__Your objective__:
Within the listing below, please show every line carrying the string "previously".
▬▬▬▬▬▬
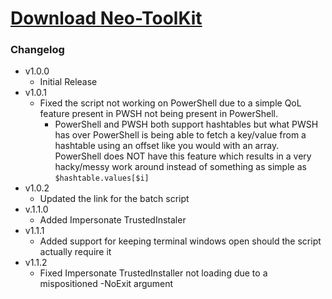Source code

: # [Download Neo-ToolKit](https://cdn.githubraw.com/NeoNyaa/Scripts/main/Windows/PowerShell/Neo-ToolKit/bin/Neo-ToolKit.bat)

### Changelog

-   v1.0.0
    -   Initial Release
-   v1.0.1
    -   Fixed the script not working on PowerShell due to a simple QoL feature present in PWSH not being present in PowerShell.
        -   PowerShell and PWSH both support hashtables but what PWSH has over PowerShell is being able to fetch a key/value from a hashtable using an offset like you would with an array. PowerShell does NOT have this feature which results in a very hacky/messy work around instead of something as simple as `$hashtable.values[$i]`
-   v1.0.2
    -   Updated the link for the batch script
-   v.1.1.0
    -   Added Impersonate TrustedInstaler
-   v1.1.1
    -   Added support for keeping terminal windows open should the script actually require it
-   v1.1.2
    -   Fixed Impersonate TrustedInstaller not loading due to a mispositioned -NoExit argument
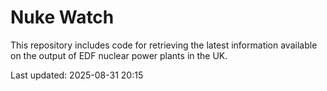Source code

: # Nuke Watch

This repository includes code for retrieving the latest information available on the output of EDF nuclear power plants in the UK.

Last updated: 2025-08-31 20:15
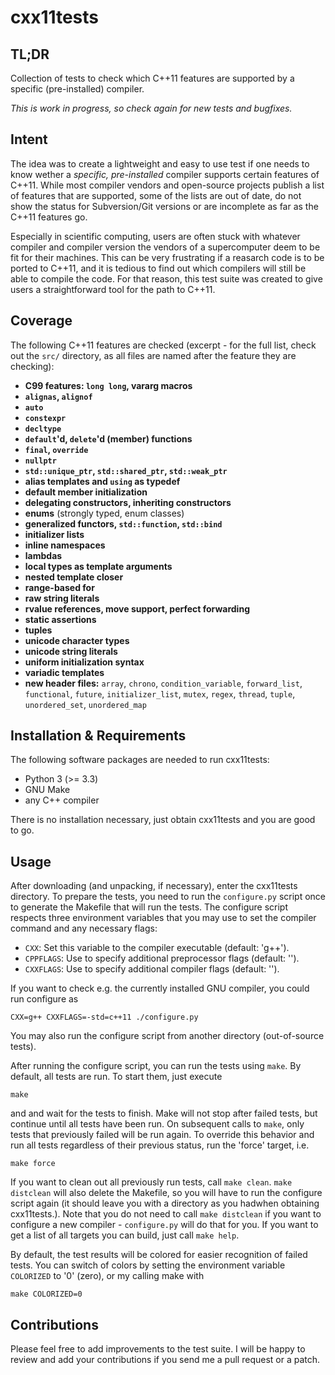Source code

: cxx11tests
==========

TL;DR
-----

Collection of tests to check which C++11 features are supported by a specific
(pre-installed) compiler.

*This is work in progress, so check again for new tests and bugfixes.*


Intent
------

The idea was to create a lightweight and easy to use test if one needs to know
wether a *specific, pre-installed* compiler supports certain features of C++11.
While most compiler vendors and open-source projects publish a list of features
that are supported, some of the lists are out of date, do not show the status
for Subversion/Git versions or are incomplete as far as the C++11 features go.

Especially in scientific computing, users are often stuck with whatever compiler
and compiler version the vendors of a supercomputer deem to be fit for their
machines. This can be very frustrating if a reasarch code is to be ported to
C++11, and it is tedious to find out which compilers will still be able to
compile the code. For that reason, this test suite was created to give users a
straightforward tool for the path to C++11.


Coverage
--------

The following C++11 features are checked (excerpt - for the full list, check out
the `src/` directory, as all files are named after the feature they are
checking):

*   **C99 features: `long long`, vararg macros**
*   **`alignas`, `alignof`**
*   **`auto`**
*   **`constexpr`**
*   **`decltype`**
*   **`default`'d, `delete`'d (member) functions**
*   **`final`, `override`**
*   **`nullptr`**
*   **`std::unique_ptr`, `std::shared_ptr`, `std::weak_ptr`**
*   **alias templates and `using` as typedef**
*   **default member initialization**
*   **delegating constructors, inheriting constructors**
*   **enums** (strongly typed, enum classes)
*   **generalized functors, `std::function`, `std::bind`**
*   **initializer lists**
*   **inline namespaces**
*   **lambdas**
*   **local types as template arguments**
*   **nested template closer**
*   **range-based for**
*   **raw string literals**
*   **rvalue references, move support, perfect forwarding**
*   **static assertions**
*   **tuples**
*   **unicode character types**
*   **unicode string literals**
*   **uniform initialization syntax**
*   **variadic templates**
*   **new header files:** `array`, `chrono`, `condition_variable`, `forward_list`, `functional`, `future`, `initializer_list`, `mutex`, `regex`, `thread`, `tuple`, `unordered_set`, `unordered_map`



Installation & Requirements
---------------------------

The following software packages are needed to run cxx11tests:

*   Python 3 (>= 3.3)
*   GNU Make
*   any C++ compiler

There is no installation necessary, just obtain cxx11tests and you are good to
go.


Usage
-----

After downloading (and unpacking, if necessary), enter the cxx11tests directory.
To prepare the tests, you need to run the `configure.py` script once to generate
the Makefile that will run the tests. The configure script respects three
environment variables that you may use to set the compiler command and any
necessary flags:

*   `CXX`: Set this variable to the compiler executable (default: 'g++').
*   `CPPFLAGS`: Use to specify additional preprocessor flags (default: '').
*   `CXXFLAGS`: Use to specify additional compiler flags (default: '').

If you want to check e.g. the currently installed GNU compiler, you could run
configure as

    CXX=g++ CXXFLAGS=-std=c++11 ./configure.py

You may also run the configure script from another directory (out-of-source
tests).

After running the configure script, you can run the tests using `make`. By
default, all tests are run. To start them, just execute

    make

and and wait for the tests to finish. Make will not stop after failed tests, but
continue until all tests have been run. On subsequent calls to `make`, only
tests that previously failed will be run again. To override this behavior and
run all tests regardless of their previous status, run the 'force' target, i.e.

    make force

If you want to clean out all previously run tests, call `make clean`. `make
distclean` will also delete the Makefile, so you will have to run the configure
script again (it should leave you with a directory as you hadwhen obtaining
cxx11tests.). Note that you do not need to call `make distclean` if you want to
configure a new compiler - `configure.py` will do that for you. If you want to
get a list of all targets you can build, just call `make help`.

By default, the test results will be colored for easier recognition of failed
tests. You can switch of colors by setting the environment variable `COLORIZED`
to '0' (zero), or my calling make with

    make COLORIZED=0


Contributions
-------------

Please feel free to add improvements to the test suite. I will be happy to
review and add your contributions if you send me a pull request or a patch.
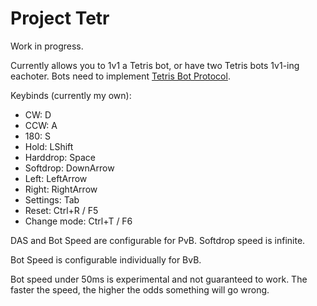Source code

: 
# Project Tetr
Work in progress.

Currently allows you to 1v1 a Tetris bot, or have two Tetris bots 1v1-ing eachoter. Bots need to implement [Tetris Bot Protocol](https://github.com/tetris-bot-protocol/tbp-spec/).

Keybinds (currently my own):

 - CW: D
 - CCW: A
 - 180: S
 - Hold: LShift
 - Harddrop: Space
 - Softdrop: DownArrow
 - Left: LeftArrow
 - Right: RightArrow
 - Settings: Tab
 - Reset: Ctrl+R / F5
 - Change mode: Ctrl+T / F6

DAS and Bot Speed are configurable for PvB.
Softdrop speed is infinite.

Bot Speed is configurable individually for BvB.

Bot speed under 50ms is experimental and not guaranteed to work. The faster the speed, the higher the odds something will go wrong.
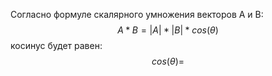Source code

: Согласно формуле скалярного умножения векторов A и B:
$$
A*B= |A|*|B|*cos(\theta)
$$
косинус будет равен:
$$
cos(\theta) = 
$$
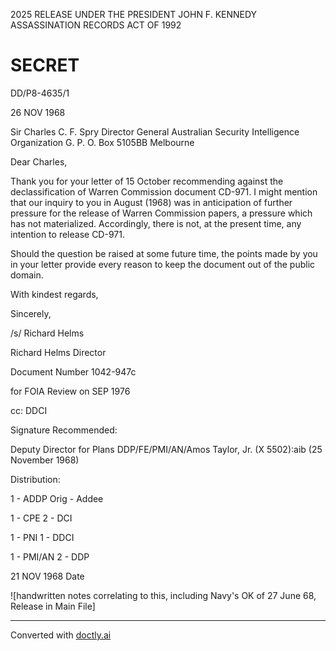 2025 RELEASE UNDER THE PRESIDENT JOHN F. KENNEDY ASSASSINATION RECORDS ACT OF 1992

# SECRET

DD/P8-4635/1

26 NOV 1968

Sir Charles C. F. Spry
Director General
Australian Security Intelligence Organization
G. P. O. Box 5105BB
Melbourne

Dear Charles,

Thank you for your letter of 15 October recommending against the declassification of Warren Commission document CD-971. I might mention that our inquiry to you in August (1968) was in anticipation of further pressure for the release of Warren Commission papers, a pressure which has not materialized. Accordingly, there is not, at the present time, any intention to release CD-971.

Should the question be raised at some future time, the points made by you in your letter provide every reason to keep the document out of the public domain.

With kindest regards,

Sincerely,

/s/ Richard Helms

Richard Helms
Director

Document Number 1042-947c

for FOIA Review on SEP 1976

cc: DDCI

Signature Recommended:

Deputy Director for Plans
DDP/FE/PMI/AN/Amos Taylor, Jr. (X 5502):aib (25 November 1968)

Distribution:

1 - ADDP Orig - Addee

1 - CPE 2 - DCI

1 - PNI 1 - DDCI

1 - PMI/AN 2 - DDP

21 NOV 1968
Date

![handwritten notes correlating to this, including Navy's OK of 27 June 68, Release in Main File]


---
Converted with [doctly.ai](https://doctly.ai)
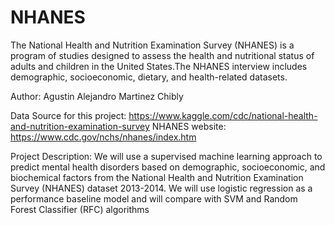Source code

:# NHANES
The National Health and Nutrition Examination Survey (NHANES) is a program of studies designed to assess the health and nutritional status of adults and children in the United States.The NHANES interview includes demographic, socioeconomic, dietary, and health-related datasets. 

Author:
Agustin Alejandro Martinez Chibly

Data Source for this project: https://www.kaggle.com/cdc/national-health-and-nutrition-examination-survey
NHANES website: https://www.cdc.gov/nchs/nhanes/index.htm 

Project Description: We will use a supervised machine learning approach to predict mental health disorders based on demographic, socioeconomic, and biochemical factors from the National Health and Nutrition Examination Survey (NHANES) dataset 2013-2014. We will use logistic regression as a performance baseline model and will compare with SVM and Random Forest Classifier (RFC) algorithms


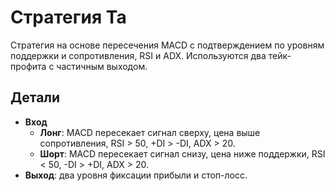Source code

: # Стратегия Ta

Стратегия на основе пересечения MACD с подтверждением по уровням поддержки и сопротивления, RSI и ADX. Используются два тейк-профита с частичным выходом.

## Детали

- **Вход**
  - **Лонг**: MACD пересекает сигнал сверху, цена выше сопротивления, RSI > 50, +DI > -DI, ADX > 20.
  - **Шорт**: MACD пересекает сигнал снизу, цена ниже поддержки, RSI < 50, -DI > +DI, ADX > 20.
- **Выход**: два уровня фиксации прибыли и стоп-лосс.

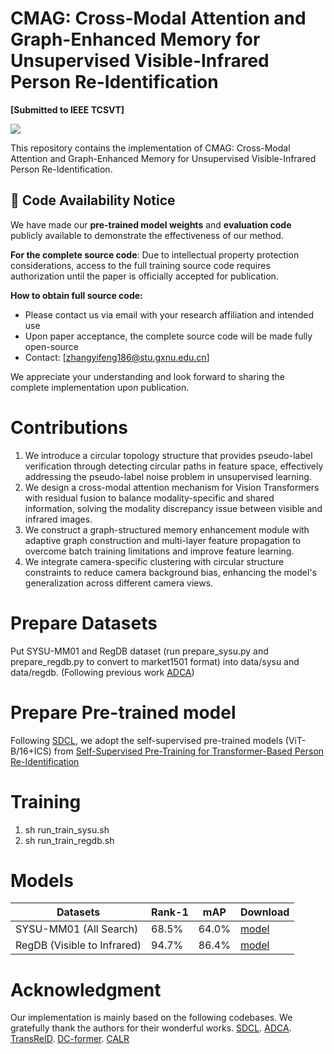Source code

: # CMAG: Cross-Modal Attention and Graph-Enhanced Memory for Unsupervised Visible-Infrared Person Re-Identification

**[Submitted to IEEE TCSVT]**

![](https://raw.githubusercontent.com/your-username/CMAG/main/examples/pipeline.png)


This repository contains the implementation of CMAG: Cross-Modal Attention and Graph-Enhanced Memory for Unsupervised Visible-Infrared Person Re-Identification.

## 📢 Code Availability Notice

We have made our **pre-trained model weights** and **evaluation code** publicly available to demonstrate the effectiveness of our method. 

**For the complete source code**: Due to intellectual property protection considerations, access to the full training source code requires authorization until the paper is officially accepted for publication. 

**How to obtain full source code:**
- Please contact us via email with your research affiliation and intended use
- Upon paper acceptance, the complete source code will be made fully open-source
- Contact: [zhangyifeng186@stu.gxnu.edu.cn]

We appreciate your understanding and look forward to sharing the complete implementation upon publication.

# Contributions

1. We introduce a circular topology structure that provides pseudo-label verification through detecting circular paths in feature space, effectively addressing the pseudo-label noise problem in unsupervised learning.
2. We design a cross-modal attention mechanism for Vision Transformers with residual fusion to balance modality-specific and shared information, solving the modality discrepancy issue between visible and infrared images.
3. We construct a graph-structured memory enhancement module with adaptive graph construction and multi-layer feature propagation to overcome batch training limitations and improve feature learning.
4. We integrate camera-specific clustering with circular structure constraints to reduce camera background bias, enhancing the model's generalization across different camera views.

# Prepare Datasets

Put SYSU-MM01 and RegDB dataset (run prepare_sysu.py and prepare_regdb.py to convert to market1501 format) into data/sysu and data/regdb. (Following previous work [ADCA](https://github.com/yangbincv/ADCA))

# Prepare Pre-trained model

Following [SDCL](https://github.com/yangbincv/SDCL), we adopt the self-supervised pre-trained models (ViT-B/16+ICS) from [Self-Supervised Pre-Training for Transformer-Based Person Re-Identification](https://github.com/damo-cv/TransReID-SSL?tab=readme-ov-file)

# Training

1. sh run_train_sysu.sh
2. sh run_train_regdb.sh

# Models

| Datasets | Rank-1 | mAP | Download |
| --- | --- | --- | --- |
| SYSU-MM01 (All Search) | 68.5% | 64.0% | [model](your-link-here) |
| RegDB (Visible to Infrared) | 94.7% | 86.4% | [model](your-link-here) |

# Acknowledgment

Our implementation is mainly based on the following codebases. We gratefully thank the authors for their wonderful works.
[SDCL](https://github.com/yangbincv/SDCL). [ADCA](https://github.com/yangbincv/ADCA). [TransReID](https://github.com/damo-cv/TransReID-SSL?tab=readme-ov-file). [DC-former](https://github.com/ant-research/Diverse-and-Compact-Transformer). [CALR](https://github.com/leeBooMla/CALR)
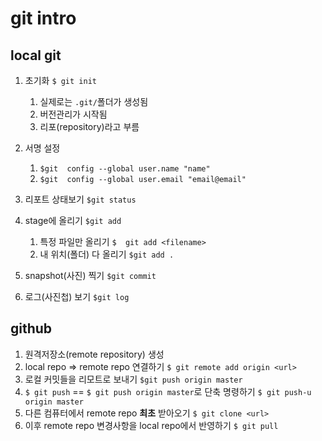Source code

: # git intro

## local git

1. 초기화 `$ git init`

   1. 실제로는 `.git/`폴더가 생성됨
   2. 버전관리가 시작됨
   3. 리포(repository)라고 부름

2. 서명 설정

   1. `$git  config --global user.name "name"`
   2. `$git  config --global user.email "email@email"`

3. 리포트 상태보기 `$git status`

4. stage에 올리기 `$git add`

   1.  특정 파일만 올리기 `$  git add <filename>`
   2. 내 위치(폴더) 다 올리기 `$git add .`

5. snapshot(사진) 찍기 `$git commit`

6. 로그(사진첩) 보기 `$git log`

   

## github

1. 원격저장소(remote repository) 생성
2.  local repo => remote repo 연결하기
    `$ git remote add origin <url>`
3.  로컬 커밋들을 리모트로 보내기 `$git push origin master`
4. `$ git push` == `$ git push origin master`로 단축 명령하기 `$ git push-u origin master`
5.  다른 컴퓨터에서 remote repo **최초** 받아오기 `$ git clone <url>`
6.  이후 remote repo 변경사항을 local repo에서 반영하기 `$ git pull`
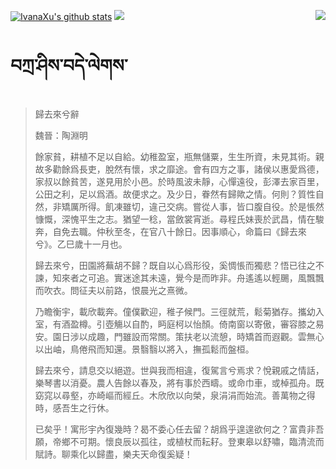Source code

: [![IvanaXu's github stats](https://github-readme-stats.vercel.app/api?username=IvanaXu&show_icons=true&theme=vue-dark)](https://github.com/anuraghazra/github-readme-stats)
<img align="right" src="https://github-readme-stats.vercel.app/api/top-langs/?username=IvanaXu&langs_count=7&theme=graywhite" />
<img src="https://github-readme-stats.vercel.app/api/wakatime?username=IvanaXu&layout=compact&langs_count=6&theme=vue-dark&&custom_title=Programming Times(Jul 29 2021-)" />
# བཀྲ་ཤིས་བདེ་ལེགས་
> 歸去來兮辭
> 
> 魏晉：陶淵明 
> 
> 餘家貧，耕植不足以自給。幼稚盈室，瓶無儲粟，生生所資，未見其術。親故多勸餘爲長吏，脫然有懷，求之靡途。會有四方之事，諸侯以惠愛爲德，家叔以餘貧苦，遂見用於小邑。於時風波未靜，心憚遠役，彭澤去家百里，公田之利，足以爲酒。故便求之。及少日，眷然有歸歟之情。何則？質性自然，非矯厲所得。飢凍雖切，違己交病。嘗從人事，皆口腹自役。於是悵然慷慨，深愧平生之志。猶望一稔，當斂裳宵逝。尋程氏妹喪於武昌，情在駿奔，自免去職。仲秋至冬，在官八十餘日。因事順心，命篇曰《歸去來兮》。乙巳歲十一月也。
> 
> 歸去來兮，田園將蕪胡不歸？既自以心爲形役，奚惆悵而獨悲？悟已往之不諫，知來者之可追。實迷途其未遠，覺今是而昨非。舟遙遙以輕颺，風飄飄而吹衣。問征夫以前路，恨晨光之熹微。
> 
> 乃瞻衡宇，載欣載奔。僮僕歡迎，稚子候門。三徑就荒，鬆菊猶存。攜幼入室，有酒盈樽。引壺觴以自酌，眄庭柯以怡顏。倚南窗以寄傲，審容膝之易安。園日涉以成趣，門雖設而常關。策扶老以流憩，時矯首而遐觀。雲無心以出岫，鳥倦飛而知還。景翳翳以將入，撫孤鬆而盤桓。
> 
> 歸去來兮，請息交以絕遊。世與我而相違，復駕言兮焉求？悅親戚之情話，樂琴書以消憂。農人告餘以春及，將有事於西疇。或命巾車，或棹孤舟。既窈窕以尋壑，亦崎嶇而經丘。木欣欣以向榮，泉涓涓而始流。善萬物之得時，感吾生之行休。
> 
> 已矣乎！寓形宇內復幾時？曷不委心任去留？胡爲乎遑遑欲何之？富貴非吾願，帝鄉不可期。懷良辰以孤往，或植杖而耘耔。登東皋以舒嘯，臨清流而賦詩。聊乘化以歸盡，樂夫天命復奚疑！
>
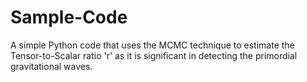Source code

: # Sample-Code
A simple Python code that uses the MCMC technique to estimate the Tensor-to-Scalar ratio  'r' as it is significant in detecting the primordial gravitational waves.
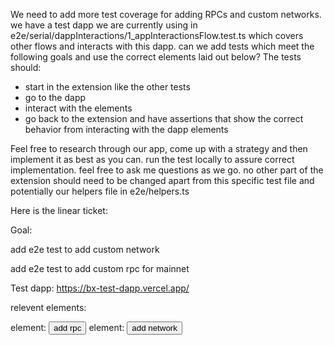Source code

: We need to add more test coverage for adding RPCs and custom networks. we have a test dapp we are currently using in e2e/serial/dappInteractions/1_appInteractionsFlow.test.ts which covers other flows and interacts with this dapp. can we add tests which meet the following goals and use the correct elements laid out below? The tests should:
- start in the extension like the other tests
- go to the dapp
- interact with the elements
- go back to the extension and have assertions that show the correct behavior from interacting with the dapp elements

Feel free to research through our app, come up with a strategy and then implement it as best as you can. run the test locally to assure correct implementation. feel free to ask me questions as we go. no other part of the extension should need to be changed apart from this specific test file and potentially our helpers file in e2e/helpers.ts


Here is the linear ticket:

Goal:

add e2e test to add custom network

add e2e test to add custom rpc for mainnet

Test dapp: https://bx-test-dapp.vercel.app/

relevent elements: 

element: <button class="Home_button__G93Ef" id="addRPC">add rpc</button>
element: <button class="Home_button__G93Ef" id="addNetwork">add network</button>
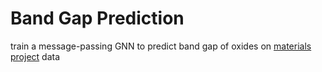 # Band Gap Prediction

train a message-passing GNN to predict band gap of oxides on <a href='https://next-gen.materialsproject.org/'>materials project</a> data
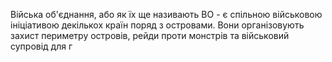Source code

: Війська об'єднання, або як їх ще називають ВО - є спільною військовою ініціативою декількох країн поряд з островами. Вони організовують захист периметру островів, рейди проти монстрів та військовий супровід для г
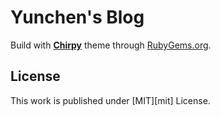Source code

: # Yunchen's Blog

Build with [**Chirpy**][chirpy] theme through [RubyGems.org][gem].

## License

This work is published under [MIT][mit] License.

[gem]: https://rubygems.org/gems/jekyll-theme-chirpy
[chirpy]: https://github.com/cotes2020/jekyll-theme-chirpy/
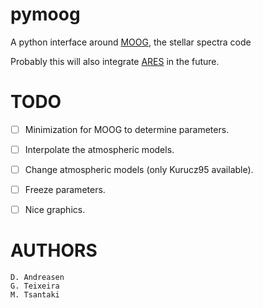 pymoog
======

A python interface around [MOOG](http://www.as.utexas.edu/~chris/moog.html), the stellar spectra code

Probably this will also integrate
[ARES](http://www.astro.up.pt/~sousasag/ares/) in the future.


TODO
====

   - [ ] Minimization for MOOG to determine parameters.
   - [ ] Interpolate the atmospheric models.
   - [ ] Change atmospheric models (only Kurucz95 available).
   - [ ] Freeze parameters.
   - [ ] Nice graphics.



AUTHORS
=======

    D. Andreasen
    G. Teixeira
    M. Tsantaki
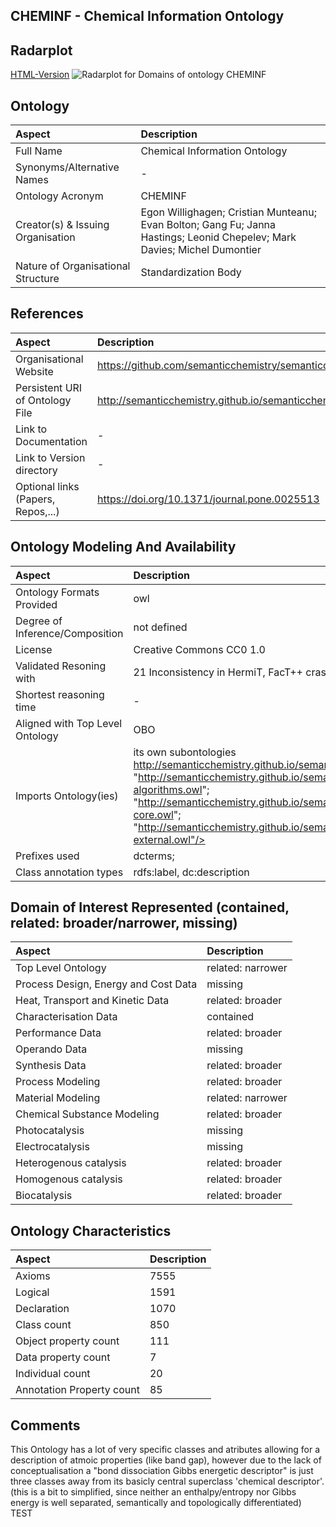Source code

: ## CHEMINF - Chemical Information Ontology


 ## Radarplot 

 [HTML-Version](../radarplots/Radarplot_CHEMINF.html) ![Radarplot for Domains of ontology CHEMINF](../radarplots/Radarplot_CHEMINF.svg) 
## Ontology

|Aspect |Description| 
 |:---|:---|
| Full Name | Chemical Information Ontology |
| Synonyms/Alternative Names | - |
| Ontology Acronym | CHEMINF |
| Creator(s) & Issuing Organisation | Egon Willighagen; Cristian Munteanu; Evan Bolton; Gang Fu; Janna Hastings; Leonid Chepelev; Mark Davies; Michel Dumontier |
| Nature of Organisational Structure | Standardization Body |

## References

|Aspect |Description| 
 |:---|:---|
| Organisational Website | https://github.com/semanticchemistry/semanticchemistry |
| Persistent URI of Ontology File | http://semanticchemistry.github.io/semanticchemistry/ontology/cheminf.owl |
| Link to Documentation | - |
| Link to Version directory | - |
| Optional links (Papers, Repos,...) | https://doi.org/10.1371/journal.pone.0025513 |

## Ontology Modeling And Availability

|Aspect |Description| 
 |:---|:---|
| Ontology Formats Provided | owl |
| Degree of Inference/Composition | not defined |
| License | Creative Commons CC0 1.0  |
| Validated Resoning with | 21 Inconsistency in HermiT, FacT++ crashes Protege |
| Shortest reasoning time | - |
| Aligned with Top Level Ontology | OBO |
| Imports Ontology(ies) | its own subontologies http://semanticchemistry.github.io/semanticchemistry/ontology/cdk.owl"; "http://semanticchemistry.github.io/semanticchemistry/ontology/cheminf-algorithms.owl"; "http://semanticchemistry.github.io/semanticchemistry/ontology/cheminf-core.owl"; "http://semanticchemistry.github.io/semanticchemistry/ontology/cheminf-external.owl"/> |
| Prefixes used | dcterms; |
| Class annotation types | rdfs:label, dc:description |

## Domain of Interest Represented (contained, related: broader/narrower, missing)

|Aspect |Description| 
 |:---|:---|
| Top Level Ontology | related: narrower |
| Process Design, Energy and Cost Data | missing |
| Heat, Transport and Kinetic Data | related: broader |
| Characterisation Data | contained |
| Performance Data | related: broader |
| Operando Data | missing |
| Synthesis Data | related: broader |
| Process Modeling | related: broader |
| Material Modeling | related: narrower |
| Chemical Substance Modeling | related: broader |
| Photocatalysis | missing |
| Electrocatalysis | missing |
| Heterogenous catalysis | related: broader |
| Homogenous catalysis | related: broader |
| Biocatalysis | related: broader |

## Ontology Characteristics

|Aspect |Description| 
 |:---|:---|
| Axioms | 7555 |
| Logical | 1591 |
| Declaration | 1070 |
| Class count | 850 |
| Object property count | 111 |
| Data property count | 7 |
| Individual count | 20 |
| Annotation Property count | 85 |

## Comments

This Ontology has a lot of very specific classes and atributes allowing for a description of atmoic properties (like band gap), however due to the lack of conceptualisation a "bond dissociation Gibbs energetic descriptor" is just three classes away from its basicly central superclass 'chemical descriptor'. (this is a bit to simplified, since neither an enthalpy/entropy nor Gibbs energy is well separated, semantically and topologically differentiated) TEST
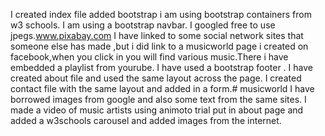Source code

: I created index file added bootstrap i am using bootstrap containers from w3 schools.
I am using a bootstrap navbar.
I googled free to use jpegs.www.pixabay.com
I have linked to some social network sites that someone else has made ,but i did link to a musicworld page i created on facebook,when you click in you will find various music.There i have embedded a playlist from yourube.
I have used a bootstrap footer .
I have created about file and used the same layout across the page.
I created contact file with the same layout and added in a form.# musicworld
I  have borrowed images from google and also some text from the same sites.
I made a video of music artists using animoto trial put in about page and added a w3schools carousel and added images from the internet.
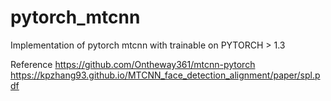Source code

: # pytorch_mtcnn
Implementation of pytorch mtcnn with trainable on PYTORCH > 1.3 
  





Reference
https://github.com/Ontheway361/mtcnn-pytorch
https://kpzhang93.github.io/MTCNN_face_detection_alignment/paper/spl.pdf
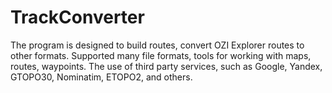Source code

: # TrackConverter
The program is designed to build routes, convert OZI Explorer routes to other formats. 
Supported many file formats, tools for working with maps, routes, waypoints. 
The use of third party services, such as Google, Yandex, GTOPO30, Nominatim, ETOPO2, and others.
▬▬▬▬▬▬
__Task result__:
tests that previously failed will be run again. To override this behavior and
If you want to clean out all previously run tests, call `make clean`. `make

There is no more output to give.